Jonah: And, like Harry said, some of those songs were like, I had the chords and lyrics written down, and then Harry would, especially on this record, add a ton of lead guitar.
Harry: And that studio work doesn’t come from live stuff. That came from a lot of time spent listening to him record songs. There was a lot of creative stuff that happened in the studio, but just a little bit of insight into the record: we recorded all of it as a three-piece live in the room. So, you’re hearing some form of the live show that we had at the time in the record, as the basis. And then everything else above it is kind of all of us flattering the paint a little bit.
Jonah: And with Vermont, I think that we also felt like we put too many layers on it. And our original intention with the new record is to have less and make it feel live. Our producer Cade Earick is a super amazing person. And they ended up playing, like, saxophone on it and piano.
Harry: I also do think it’s the nature of the project. I think we’ve never really gone to make anything and had it be minimal.
PHOTO: BREA YUMIGUANO (GOOD GRIEF MUSIC VIDEO BTS)
Jonah: Since I moved to New Hampshire it’s become a different process where I’ve written newer songs that aren’t on the record and sent them to Harry.
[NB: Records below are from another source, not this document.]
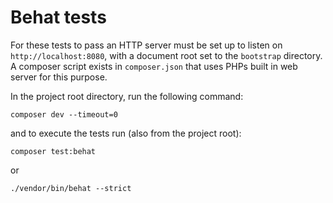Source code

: # Behat tests

For these tests to pass an HTTP server must be set up to listen on `http://localhost:8080`, with a document root set to the `bootstrap` directory. A composer script exists in `composer.json` that uses PHPs built in web server for this purpose.

In the project root directory, run the following command:

    composer dev --timeout=0

and to execute the tests run (also from the project root):

    composer test:behat

or

    ./vendor/bin/behat --strict

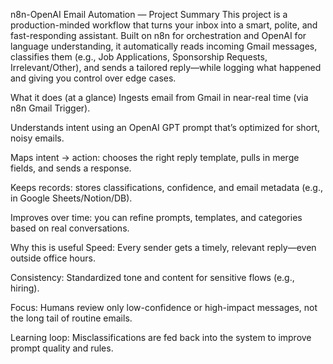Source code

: n8n-OpenAI Email Automation — Project Summary
This project is a production-minded workflow that turns your inbox into a smart, polite, and fast-responding assistant. Built on n8n for orchestration and OpenAI for language understanding, it automatically reads incoming Gmail messages, classifies them (e.g., Job Applications, Sponsorship Requests, Irrelevant/Other), and sends a tailored reply—while logging what happened and giving you control over edge cases.

What it does (at a glance)
Ingests email from Gmail in near-real time (via n8n Gmail Trigger).

Understands intent using an OpenAI GPT prompt that’s optimized for short, noisy emails.

Maps intent → action: chooses the right reply template, pulls in merge fields, and sends a response.

Keeps records: stores classifications, confidence, and email metadata (e.g., in Google Sheets/Notion/DB).

Improves over time: you can refine prompts, templates, and categories based on real conversations.

Why this is useful
Speed: Every sender gets a timely, relevant reply—even outside office hours.

Consistency: Standardized tone and content for sensitive flows (e.g., hiring).

Focus: Humans review only low-confidence or high-impact messages, not the long tail of routine emails.

Learning loop: Misclassifications are fed back into the system to improve prompt quality and rules.

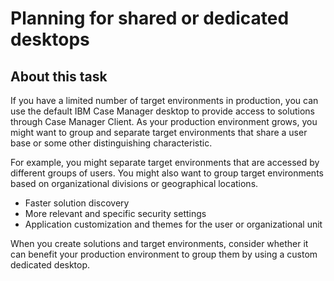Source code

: # Planning for shared or dedicated desktops

## About this task

If you have a limited number of target environments in production, you can use the
default IBM Case Manager desktop to provide access to solutions through Case Manager Client. As your
production environment grows, you might want to group and separate target environments that share a
user base or some other distinguishing characteristic.

For example, you might separate target
environments that are accessed by different groups of users. You might also want to group target
environments based on organizational divisions or geographical locations.

- Faster solution discovery
- More relevant and specific security settings
- Application customization and themes for the user or organizational unit

When you create solutions and target environments, consider whether it can benefit your
production environment to group them by using a custom dedicated desktop.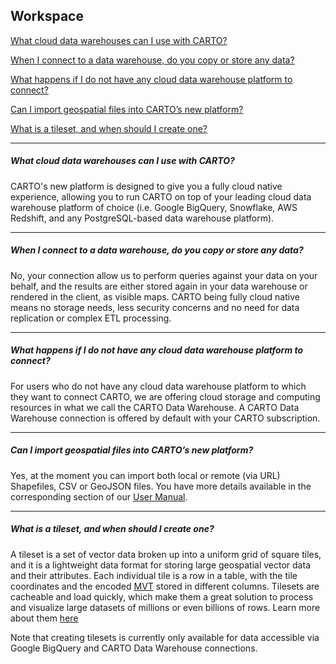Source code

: ## Workspace

[What cloud data warehouses can I use with CARTO?](#what-cloud-data-warehouses-can-i-use-with-carto)

[When I connect to a data warehouse, do you copy or store any data?](#when-i-connect-to-a-data-warehouse-do-you-copy-or-store-any-data)

[What happens if I do not have any cloud data warehouse platform to connect?](#what-happens-if-i-do-not-have-any-cloud-data-warehouse-platform-to-connect)

[Can I import geospatial files into CARTO’s new platform? ](#can-i-import-geospatial-files-into-cartos-new-platform)

[What is a tileset, and when should I create one?](#what-is-a-tileset-and-when-should-i-create-one)

---

<!-- Using level 5 headers to avoid the title being listed in the tree -->

##### What cloud data warehouses can I use with CARTO?
CARTO's new platform is designed to give you a fully cloud native experience, allowing you to run CARTO on top of your leading cloud data warehouse platform of choice (i.e. Google BigQuery, Snowflake, AWS Redshift, and any PostgreSQL-based data warehouse platform). 

---

##### When I connect to a data warehouse, do you copy or store any data?
No, your connection allow us to perform queries against your data on your behalf, and the results are either stored again in your data warehouse or rendered in the client, as visible maps. CARTO being fully cloud native means no storage needs, less security concerns and no need for data replication or complex ETL processing.

---

##### What happens if I do not have any cloud data warehouse platform to connect?
For users who do not have any cloud data warehouse platform to which they want to connect CARTO, we are offering cloud storage and computing resources in what we call the CARTO Data Warehouse. A CARTO Data Warehouse connection is offered by default with your CARTO subscription. 

---

##### Can I import geospatial files into CARTO’s new platform? 
Yes, at the moment you can import both local or remote (via URL) Shapefiles, CSV or GeoJSON files. You have more details available in the corresponding section of our [User Manual](https://docs.carto.com/carto-user-manual/data-explorer/importing-data/).

---

##### What is a tileset, and when should I create one?
A tileset is a set of vector data broken up into a uniform grid of square tiles, and it is a lightweight data format for storing large geospatial vector data and their attributes. Each individual tile is a row in a table, with the tile coordinates and the encoded [MVT](https://docs.mapbox.com/vector-tiles/specification/) stored in different columns. Tilesets are cacheable and load quickly, which make them a great solution to process and visualize large datasets of millions or even billions of rows. Learn more about them [here](https://docs.carto.com/analytics-toolbox-bq/overview/tilesets/)

Note that creating tilesets is currently only available for data accessible via Google BigQuery and CARTO Data Warehouse connections.
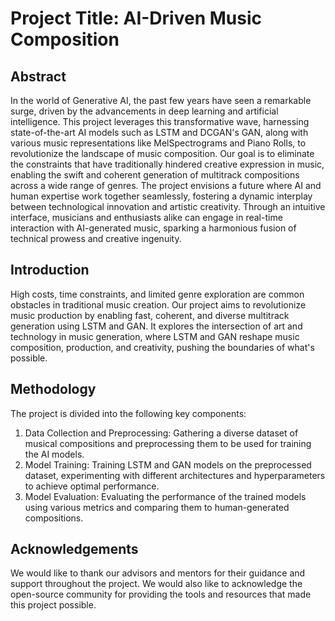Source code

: # Project Title: AI-Driven Music Composition

## Abstract

In the world of Generative AI, the past few years have seen a remarkable surge, driven by the advancements in deep learning and artificial intelligence. This project leverages this transformative wave, harnessing state-of-the-art AI models such as LSTM and DCGAN's GAN, along with various music representations like MelSpectrograms and Piano Rolls, to revolutionize the landscape of music composition. Our goal is to eliminate the constraints that have traditionally hindered creative expression in music, enabling the swift and coherent generation of multitrack compositions across a wide range of genres. The project envisions a future where AI and human expertise work together seamlessly, fostering a dynamic interplay between technological innovation and artistic creativity. Through an intuitive interface, musicians and enthusiasts alike can engage in real-time interaction with AI-generated music, sparking a harmonious fusion of technical prowess and creative ingenuity.

## Introduction

High costs, time constraints, and limited genre exploration are common obstacles in traditional music creation. Our project aims to revolutionize music production by enabling fast, coherent, and diverse multitrack generation using LSTM and GAN. It explores the intersection of art and technology in music generation, where LSTM and GAN reshape music composition, production, and creativity, pushing the boundaries of what's possible.

## Methodology

The project is divided into the following key components:

1. Data Collection and Preprocessing: Gathering a diverse dataset of musical compositions and preprocessing them to be used for training the AI models.
2. Model Training: Training LSTM and GAN models on the preprocessed dataset, experimenting with different architectures and hyperparameters to achieve optimal performance.
3. Model Evaluation: Evaluating the performance of the trained models using various metrics and comparing them to human-generated compositions.

## Acknowledgements
We would like to thank our advisors and mentors for their guidance and support throughout the project. We would also like to acknowledge the open-source community for providing the tools and resources that made this project possible.
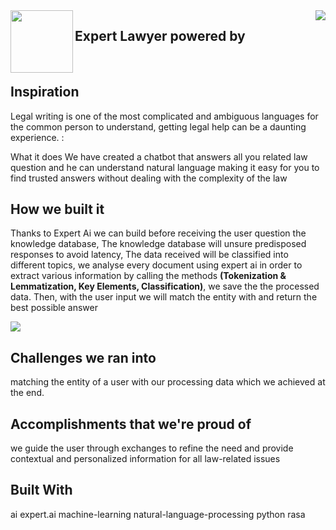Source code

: <img src="https://i.postimg.cc/Hk7R2sK5/logo-chatbot-law.png" align="left" width="100" height="100" />
<a href="https://expert.ai"><img src="https://www.expert.ai/wp-content/uploads/2020/09/logo-new.png" align="right" /></a> 


## Expert Lawyer powered by



<br>

## Inspiration
Legal writing is one of the most complicated and ambiguous languages for the common person to understand, getting legal help can be a daunting experience. :

What it does
We have created a chatbot that answers all you related law question and he can understand natural language making it easy for you to find trusted answers without dealing with the complexity of the law

## How we built it
Thanks to Expert Ai we can build before receiving the user question the knowledge database, The knowledge database will unsure predisposed responses to avoid latency,
The data received will be classified into different topics, we analyse every document using expert ai in order to extract various information by calling the methods **(Tokenization & Lemmatization, Key Elements, Classification)**, we save the the processed data. Then, with the user input we will match the entity with and return the best possible answer

<img src="https://i.postimg.cc/7Z6Q6JQ8/back-end.png" align="center" />

## Challenges we ran into
matching the entity of a user with our processing data which we achieved at the end.

## Accomplishments that we're proud of
we guide the user through exchanges to refine the need and provide contextual and personalized information for all law-related issues

## Built With
ai
expert.ai
machine-learning
natural-language-processing
python
rasa

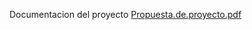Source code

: Documentacion del proyecto 
[Propuesta.de.proyecto.pdf](https://github.com/user-attachments/files/19121548/Propuesta.de.proyecto.pdf)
He’s recorded drums, sent them back, and then at some point we’ve gotten together and courted different things, or flushed certain things out. It’s become a whole different process.
Harry: And I mean, what are you doing if you’re not evolving in that?
Jonah: Yeah, it’s cool that it’s constantly changing, not just musically, but how we approach it. This record is way more big sounding, and there are electric guitars, and a lot of fuzz, and things like that. I’m super, super proud of everything that we’ve done on it.
Angie: So, if you live in New Hampshire, Boston, and Maine, how do you work together? Virtually?
Harry: Well, I well, we don’t really anymore. Okay. A lot of what we’re talking about is kind of a relic of how the band worked. We work very differently now. And, you know, the last times that we’ve gotten together have been for tours, not for fun, not for recording, not for writing.
Jonah: At first it was a difficult change for me. Songwriting became lonely. A lot of times all of the writing happened as a group. And now I kind of come up with a bunch of ideas and I’ve written like forty songs as opposed to five. So, I’m trying to flesh those out now and finish them. We’ve kind of approached it from different angles this whole time, which has been cool. So, it just changed. It’s not better or worse. It’s just different. And I think that’s healthy as an artist, and I think that helps me develop. Like I said, at first it felt lonely and eventually I started to feel more confident.
Angie: Talk to me about this new album that you’re gonna put out. Can you tell me how many songs?
Jonah: Thirteen? With the intro and the outro.
Angie: What would you say is your favorite song off the album?
Jonah: From a consumer experience? Probably Montana. I think it has the most reservations and pulls the most punches. And when I play it, it feels like someone is getting something else. Every time. It hasn’t faded at all in the two years we’ve been playing it.
Angie: What would you say is your favorite one to perform?
Jonah: Ooh. Apple Pie. That one is fun, yeah, that one’s actually really fun to play with the full band. Yeah, it is a good one.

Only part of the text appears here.